Site of Castle, Ballindoney, Co. Wexford
At the foot of White Mountain in County Wexford, the remnants of what was once a castle at Ballindoney have all but disappeared from the landscape.
Site of Castle, Ballindoney, Co. Wexford
The site appears as little more than a faint rectangular outline on the 1839 Ordnance Survey map, measuring roughly 20 metres northeast to southwest and 10 metres northwest to southeast. Today, nothing remains visible at ground level in the pasture where the structure once stood, positioned at the head of a small valley on a gentle southeast-facing slope.
The castle’s history remains somewhat mysterious. The Civil Survey of 1654-56 records that Dermot McDowling Cavanagh, an Irish Catholic, owned five hundred acres at Ballendone in 1641, though curiously, no castle is mentioned in these documents. This absence from the historical record raises questions about when the structure was built and when it fell into ruin. By the time the Ordnance Survey mapped the area in 1839, it was already marked simply as ‘Site of Castle’, suggesting the building had been gone for some considerable time.

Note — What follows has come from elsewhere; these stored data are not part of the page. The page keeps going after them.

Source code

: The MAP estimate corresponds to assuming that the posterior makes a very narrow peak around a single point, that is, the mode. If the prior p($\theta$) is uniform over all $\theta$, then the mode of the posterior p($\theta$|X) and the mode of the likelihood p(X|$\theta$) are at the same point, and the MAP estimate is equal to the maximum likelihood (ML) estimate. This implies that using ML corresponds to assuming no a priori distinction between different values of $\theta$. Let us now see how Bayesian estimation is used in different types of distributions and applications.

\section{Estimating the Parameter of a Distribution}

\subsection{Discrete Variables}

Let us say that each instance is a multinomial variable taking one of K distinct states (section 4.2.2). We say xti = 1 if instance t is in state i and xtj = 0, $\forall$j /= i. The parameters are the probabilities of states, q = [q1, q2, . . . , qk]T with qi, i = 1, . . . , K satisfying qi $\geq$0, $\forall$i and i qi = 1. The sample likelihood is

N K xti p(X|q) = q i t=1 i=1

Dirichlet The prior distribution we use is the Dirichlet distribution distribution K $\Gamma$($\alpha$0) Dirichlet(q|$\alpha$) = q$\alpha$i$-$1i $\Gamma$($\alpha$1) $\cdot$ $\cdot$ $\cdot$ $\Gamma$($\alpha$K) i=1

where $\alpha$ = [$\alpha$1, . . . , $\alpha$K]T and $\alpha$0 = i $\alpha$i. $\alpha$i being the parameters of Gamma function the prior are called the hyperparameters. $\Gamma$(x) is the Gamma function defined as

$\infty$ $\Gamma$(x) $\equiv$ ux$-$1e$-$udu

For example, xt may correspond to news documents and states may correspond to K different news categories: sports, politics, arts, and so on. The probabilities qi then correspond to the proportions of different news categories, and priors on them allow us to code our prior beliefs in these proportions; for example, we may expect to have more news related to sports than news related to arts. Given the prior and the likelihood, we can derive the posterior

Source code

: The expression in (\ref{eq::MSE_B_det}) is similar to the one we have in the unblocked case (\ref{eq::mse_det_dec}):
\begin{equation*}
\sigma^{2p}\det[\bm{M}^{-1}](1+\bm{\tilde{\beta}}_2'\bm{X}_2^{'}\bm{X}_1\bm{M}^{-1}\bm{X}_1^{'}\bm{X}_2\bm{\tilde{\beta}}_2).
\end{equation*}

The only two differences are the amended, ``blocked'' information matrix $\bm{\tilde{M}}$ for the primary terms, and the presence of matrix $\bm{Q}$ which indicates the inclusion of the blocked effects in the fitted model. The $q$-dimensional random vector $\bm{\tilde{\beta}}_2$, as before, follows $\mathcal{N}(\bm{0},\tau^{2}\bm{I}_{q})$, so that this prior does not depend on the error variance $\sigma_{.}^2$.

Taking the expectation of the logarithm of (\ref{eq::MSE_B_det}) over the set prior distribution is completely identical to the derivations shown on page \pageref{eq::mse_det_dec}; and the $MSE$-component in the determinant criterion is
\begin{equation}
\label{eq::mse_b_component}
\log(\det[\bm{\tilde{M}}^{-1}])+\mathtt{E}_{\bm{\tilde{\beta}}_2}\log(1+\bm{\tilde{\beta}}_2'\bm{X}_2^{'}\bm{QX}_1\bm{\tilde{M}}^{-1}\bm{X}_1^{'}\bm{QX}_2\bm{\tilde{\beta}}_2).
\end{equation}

The location sits on fairly level ground, with a ringfort approximately 120 metres to the northwest, indicating this area held strategic or settlement importance over different periods. While the castle itself has vanished, leaving only its ghostly footprint on old maps, its proximity to other archaeological features suggests Ballindoney was once a more substantial settlement than the quiet pastureland that exists today.